A murmuring tide of astonishment, wonder, and recognition washed through the mob. A few others genuflected or stepped back, marveling at the apparition of one they believed five years dead. Where was my mother?
My father held up his hand to quiet them. “This man before you is indeed my son,” he said. “And it is no accident that the enchantments that shielded us from our pain—yes, mine as well as yours—have been shattered by his hand. But his power and his destiny are far beyond our control. We cannot hold him here, and I would not have your griefs compounded by violence this night. His concerns are elsewhere, so I believe he will not harm us further. Let him pass.”
I felt the strength of his will holding him together. He could not smile. He could scarcely speak. Yet the faces of those around him changed. Apprehension, uncertainty, but no fear. Many of the people drew close to him, some with defiant faces as if to protect him, some with an awed trust, as if seeking the safety they had always believed rested in his arm.
But I was not comforted. Why didn’t he tell them the truth? Why didn’t he use his authority to tell these people that I had saved them once and was willing to do so again? Did he really think I wanted to hurt them? Gods, did he believe D’Sanya’s charge that I wanted to kill him? I had counted on him understanding the imperative to destroy the oculus . . . forgiving me. Surely . . .
I searched his stern face for one hint of softness, one flicker of acknowledgment, of comprehension. But my father’s expression revealed nothing . . . which revealed everything.

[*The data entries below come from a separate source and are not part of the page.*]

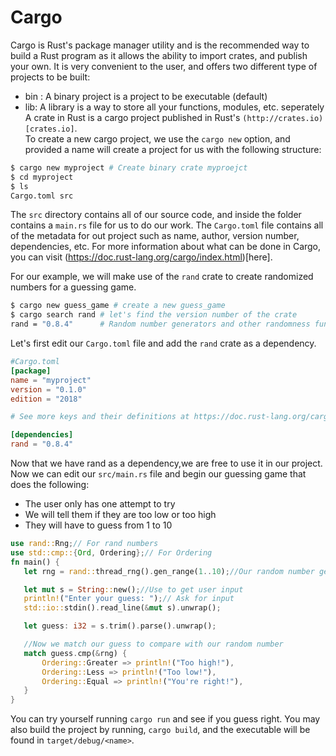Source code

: # Cargo
Cargo is Rust's package manager utility and is the recommended way to build a Rust program as it allows the ability to import crates, and publish your own. It is very convenient to the user, and offers two different type of projects to be built: 
- bin : A binary project is a project to be executable (default)
- lib: A library is a way to store all your functions, modules, etc. seperately
A crate in Rust is a cargo project published in Rust's `(http://crates.io)[crates.io]`.  
 To create a new cargo project, we use the `cargo new` option, and provided a name will create a project for us with the following structure: 
 ```bash
$ cargo new myproject # Create binary crate myproejct
$ cd myproject
$ ls
Cargo.toml src
 ```

 The `src` directory contains all of our source code, and inside the folder contains a `main.rs` file for us to do our work. 
 The `Cargo.toml` file contains all of the metadata for out project such as name, author, version number, dependencies, etc. 
 For more information about what can be done in Cargo, you can visit (https://doc.rust-lang.org/cargo/index.html)[here]. 

 For our example, we will make use of the `rand` crate to create randomized numbers for a guessing game. 

 ```bash
 $ cargo new guess_game # create a new guess_game
 $ cargo search rand # let's find the version number of the crate
 rand = "0.8.4"      # Random number generators and other randomness functionality.
 ```

 Let's first edit our `Cargo.toml` file and add the `rand` crate as a dependency.
 ```toml
 #Cargo.toml
[package]
name = "myproject"
version = "0.1.0"
edition = "2018"

# See more keys and their definitions at https://doc.rust-lang.org/cargo/reference/manifest.html

[dependencies]
rand = "0.8.4"
 ```
Now that we have rand as a dependency,we are free to use it in our project. 
Now we can edit our `src/main.rs` file and begin our guessing game that does the following: 
 - The user only has one attempt to try
 - We will tell them if they are too low or too high
 - They will have to guess from 1 to 10

 ```rust
use rand::Rng;// For rand numbers
use std::cmp::{Ord, Ordering};// For Ordering 
fn main() {
    let rng = rand::thread_rng().gen_range(1..10);//Our random number generator

    let mut s = String::new();//Use to get user input
    println!("Enter your guess: ");// Ask for input
    std::io::stdin().read_line(&mut s).unwrap();

    let guess: i32 = s.trim().parse().unwrap();

    //Now we match our guess to compare with our random number
    match guess.cmp(&rng) {
        Ordering::Greater => println!("Too high!"),
        Ordering::Less => println!("Too low!"),
        Ordering::Equal => println!("You're right!"),
    }
}
 ```

 You can try yourself running `cargo run` and see if you guess right. You may also build 
 the project by running, `cargo build`, and the executable will be found in `target/debug/<name>`.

My spine stiffened. I backed away from the waiting Dar’Nethi, moving slowly toward a widening gap in the crowd, where the thick-growing rosebushes made it awkward to stay close to one’s fellows. My eyes roamed the mob, straining to pick out faces and forms in the shifting light. Somewhere I would find the answer.

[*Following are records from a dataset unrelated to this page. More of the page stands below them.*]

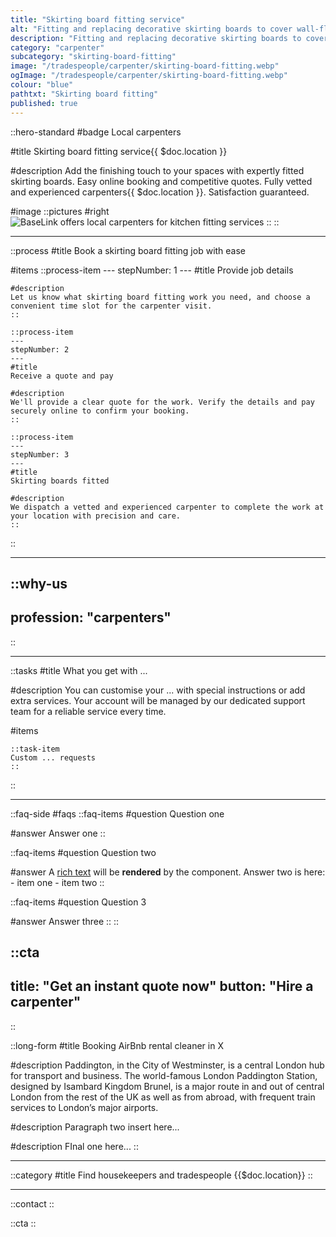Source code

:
 ```yaml
---
title: "Skirting board fitting service"
alt: "Fitting and replacing decorative skirting boards to cover wall-floor joints"
description: "Fitting and replacing decorative skirting boards to cover wall-floor joints"
category: "carpenter"
subcategory: "skirting-board-fitting"
image: "/tradespeople/carpenter/skirting-board-fitting.webp"
ogImage: "/tradespeople/carpenter/skirting-board-fitting.webp"
colour: "blue"
pathtxt: "Skirting board fitting"
published: true
---
```


::hero-standard
#badge
Local carpenters

#title
Skirting board fitting service{{ $doc.location }}

#description
Add the finishing touch to your spaces with expertly fitted skirting boards. Easy online booking and competitive quotes. Fully vetted and experienced carpenters{{ $doc.location }}. Satisfaction guaranteed.

#image
    ::pictures
    #right
    ![BaseLink offers local carpenters for kitchen fitting services](/tradespeople/carpenter/skirting-board-fitting.webp)
    ::
::

---

::process
#title
Book a skirting board fitting job with ease

#items
    ::process-item
    ---
    stepNumber: 1
    ---
    #title
    Provide job details

    #description
    Let us know what skirting board fitting work you need, and choose a convenient time slot for the carpenter visit.
    ::
    
    ::process-item
    ---
    stepNumber: 2
    ---
    #title
    Receive a quote and pay

    #description
    We'll provide a clear quote for the work. Verify the details and pay securely online to confirm your booking.
    ::

    ::process-item
    ---
    stepNumber: 3
    ---
    #title
    Skirting boards fitted

    #description
    We dispatch a vetted and experienced carpenter to complete the work at your location with precision and care.
    ::
::

---

::why-us
---
profession: "carpenters"
---
::

---

::tasks
#title
What you get with ...

#description
You can customise your ... with special instructions or add extra services. Your account will be managed by our dedicated support team for a reliable service every time.

#items

    ::task-item
    Custom ... requests
    ::
::

---

::faq-side
#faqs
  ::faq-items
  #question
  Question one

  #answer
  Answer one
  ::

  ::faq-items
  #question
  Question two

  #answer
  A [rich text](/services/commercial-cleaning) will be **rendered** by the component.
  Answer two is here:
    - item one
    - item two
  ::

  ::faq-items
  #question
  Question 3

  #answer
  Answer three
  ::
::

::cta
---
title: "Get an instant quote now"
button: "Hire a carpenter"
---
::

::long-form
#title
Booking AirBnb rental cleaner in X

#description
Paddington, in the City of Westminster, is a central London hub for transport and business. The world-famous London Paddington Station, designed by Isambard Kingdom Brunel, is a major route in and out of central London from the rest of the UK as well as from abroad, with frequent train services to London’s major airports.

#description
Paragraph two insert here...

#description
FInal one here...
::

---

::category
#title
Find housekeepers and tradespeople {{$doc.location}}
::

---

::contact
::

::cta
::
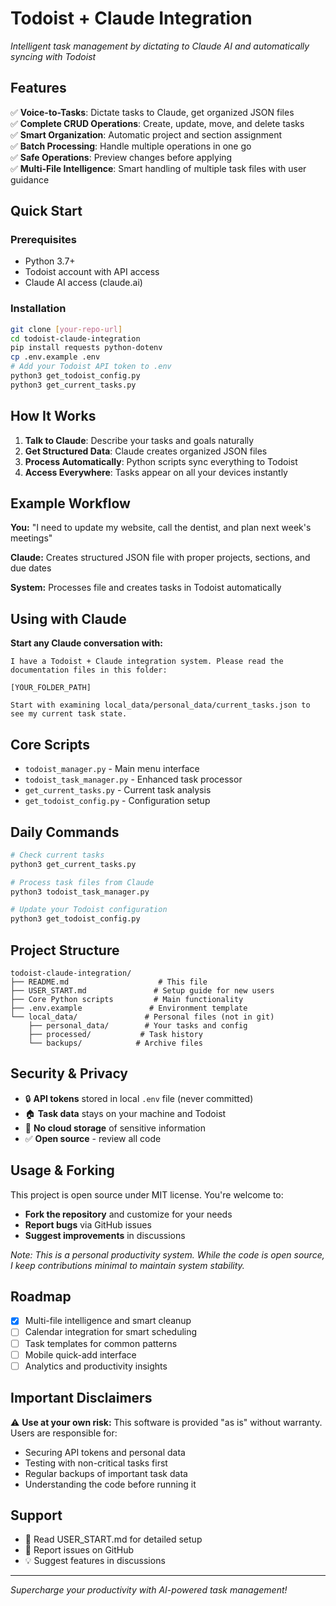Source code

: # Todoist + Claude Integration

*Intelligent task management by dictating to Claude AI and automatically syncing with Todoist*

## Features

✅ **Voice-to-Tasks**: Dictate tasks to Claude, get organized JSON files  
✅ **Complete CRUD Operations**: Create, update, move, and delete tasks  
✅ **Smart Organization**: Automatic project and section assignment  
✅ **Batch Processing**: Handle multiple operations in one go  
✅ **Safe Operations**: Preview changes before applying  
✅ **Multi-File Intelligence**: Smart handling of multiple task files with user guidance  

## Quick Start

### Prerequisites
- Python 3.7+
- Todoist account with API access
- Claude AI access (claude.ai)

### Installation
```bash
git clone [your-repo-url]
cd todoist-claude-integration
pip install requests python-dotenv
cp .env.example .env
# Add your Todoist API token to .env
python3 get_todoist_config.py
python3 get_current_tasks.py
```

## How It Works

1. **Talk to Claude**: Describe your tasks and goals naturally
2. **Get Structured Data**: Claude creates organized JSON files
3. **Process Automatically**: Python scripts sync everything to Todoist
4. **Access Everywhere**: Tasks appear on all your devices instantly

## Example Workflow

**You:** "I need to update my website, call the dentist, and plan next week's meetings"

**Claude:** Creates structured JSON file with proper projects, sections, and due dates

**System:** Processes file and creates tasks in Todoist automatically

## Using with Claude

**Start any Claude conversation with:**
```
I have a Todoist + Claude integration system. Please read the documentation files in this folder:

[YOUR_FOLDER_PATH]

Start with examining local_data/personal_data/current_tasks.json to see my current task state.
```

## Core Scripts

- `todoist_manager.py` - Main menu interface
- `todoist_task_manager.py` - Enhanced task processor
- `get_current_tasks.py` - Current task analysis
- `get_todoist_config.py` - Configuration setup

## Daily Commands

```bash
# Check current tasks
python3 get_current_tasks.py

# Process task files from Claude
python3 todoist_task_manager.py

# Update your Todoist configuration
python3 get_todoist_config.py
```

## Project Structure

```
todoist-claude-integration/
├── README.md                    # This file
├── USER_START.md               # Setup guide for new users
├── Core Python scripts         # Main functionality
├── .env.example               # Environment template
└── local_data/               # Personal files (not in git)
    ├── personal_data/        # Your tasks and config
    ├── processed/           # Task history
    └── backups/            # Archive files
```

## Security & Privacy

- 🔒 **API tokens** stored in local `.env` file (never committed)
- 🏠 **Task data** stays on your machine and Todoist
- 🚫 **No cloud storage** of sensitive information
- ✅ **Open source** - review all code

## Usage & Forking

This project is open source under MIT license. You're welcome to:
- **Fork the repository** and customize for your needs
- **Report bugs** via GitHub issues 
- **Suggest improvements** in discussions

*Note: This is a personal productivity system. While the code is open source, I keep contributions minimal to maintain system stability.*

## Roadmap

- [x] Multi-file intelligence and smart cleanup
- [ ] Calendar integration for smart scheduling  
- [ ] Task templates for common patterns
- [ ] Mobile quick-add interface
- [ ] Analytics and productivity insights

## Important Disclaimers

⚠️  **Use at your own risk:** This software is provided "as is" without warranty. Users are responsible for:
- Securing API tokens and personal data
- Testing with non-critical tasks first  
- Regular backups of important task data
- Understanding the code before running it

## Support

- 📖 Read USER_START.md for detailed setup
- 🐛 Report issues on GitHub
- 💡 Suggest features in discussions

---

*Supercharge your productivity with AI-powered task management!*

There! F’Lyr, the scar-faced stableman who wore a brass lion about his neck, stood with two shadowy figures at the back of the crowd near the gap. Three Zhid ready to close off the escape route before I could get through. Now I understood my father’s ambiguity. He well knew the choice waiting for me at the edge of the shadows. My yearning to hear my father declare before witnesses that I was not the destined instrume
nt of the Lords was a matter of no importance whatsoever. I would have to prove the truth or falsity of that prophecy for myself.
In an instant I considered all that had happened in the last weeks and months, all that I feared about myself and the doom facing Avonar, all that I knew of D’Sanya and the others who would be involved in the dreadful hours to come. The wrongness of the world tore at my spirit as fiercely as the flames ravaged D’Sanya’s gracious house and garden. By some whim of fate or gods, I was the nexus, the center of everything, but I was dry and empty, and my father was dying and every being in three worlds was at risk. I would not survive another hour without power or understanding. The evidence was laid out in front of me and all I had to do was put it together in the span of three heartbeats. And to do so, I would have to go back; I would have to remember.

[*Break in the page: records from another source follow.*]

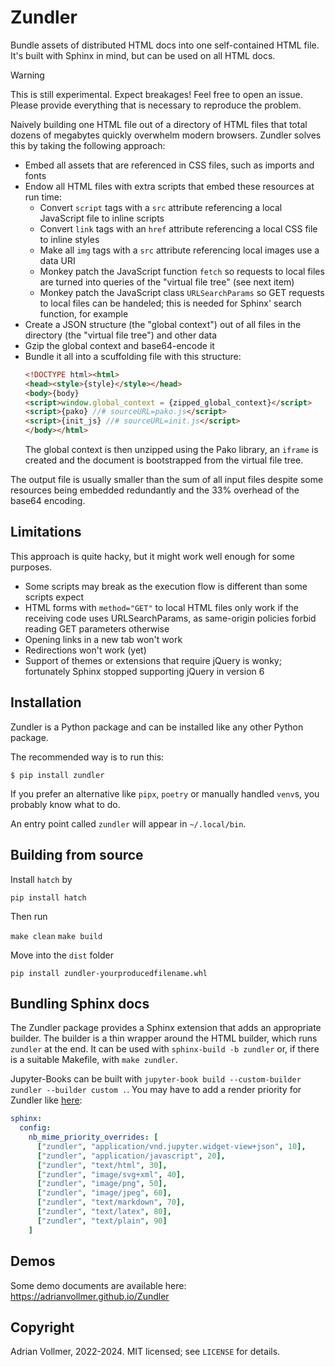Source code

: Zundler
=======

Bundle assets of distributed HTML docs into one self-contained HTML file.
It's built with Sphinx in mind, but can be used on all HTML docs.

> [!WARNING]
> This is still experimental. Expect breakages! Feel free
> to open an issue. Please provide everything that is necessary to reproduce
> the problem.

Naively building one HTML file out of a directory of HTML files that total
dozens of megabytes quickly overwhelm modern browsers. Zundler solves this
by taking the following approach:

* Embed all assets that are referenced in CSS files, such as imports and
  fonts
* Endow all HTML files with extra scripts that embed these resources at run time:
  * Convert `script` tags with a `src` attribute referencing a local JavaScript file to inline scripts
  * Convert `link` tags with an `href` attribute referencing a local CSS file to inline styles
  * Make all `img` tags with a `src` attribute referencing local images use a data URI
  * Monkey patch the JavaScript function `fetch` so requests to local files are turned into queries of the "virtual file tree" (see next item)
  * Monkey patch the JavaScript class `URLSearchParams` so GET requests to
    local files can be handeled; this is needed for Sphinx' search function, for example
* Create a JSON structure (the "global context") out of all files in the directory (the "virtual file tree") and other data
* Gzip the global context and base64-encode it
* Bundle it all into a scuffolding file with this structure:
  ```html
  <!DOCTYPE html><html>
  <head><style>{style}</style></head>
  <body>{body}
  <script>window.global_context = {zipped_global_context}</script>
  <script>{pako} //# sourceURL=pako.js</script>
  <script>{init_js} //# sourceURL=init.js</script>
  </body></html>
  ```
  The global context is then unzipped using the Pako library, an `iframe` is
  created and the document is bootstrapped from the virtual file tree.

The output file is usually smaller than the sum of all input files despite
some resources being embedded redundantly and the 33% overhead of the base64
encoding.


Limitations
-----------

This approach is quite hacky, but it might work well enough for some purposes.

* Some scripts may break as the execution flow is different than some scripts
  expect
* HTML forms with `method="GET"` to local HTML files only work if the
  receiving code uses URLSearchParams, as same-origin policies forbid
  reading GET parameters otherwise
* Opening links in a new tab won't work
* Redirections won't work (yet)
* Support of themes or extensions that require jQuery is wonky; fortunately
  Sphinx stopped supporting jQuery in version 6


Installation
------------

Zundler is a Python package and can be installed like any other Python
package.

The recommended way is to run this:

```shell-session
$ pip install zundler
```

If you prefer an alternative like `pipx`, `poetry` or manually handled
`venv`s, you probably know what to do.

An entry point called `zundler` will appear in `~/.local/bin`.


Building from source
------------

Install `hatch` by

`pip install hatch`

Then run

`make clean`
`make build`

Move into the `dist` folder

`pip install zundler-yourproducedfilename.whl`



Bundling Sphinx docs
--------------------

The Zundler package provides a Sphinx extension that adds an appropriate
builder. The builder is a thin wrapper around the HTML builder, which runs
`zundler` at the end. It can be used with `sphinx-build -b zundler` or, if
there is a suitable Makefile, with `make zundler`.

Jupyter-Books can be built with `jupyter-book build --custom-builder
zundler --builder custom .`. You may have to add a render priority for Zundler like
[here](https://jupyterbook.org/en/stable/content/code-outputs.html#render-priority):

```yaml
sphinx:
  config:
    nb_mime_priority_overrides: [
      ["zundler", "application/vnd.jupyter.widget-view+json", 10],
      ["zundler", "application/javascript", 20],
      ["zundler", "text/html", 30],
      ["zundler", "image/svg+xml", 40],
      ["zundler", "image/png", 50],
      ["zundler", "image/jpeg", 60],
      ["zundler", "text/markdown", 70],
      ["zundler", "text/latex", 80],
      ["zundler", "text/plain", 90]
    ]
```

Demos
-----

Some demo documents are available here:
<https://adrianvollmer.github.io/Zundler>


Copyright
---------

Adrian Vollmer, 2022-2024. MIT licensed; see `LICENSE` for details.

My hesitation emboldened the crowd. “If the hospice is closed, I’m a dead man anyway,” said the bull-necked man, now brandishing a fence rail.
Others moved forward, rocks and knives in hand. I retreated a few more steps, poured the dregs of my power into my gray curtain to give me one extra moment to accomplish what I needed to do. The slight body in my arms stirred. I gripped her hard to hold her still and wished fervently that I could keep her safe. Jen had told me that memory had no power but what the soul chose to make of it. Why was I so tempted to believe her, when for so long I had doubted those infinitely wiser than either of us? Perhaps it was some magic hidden deep in her. Perhaps it was because for the first time in my life, I cared about living another day. I had only begun to taste possibility.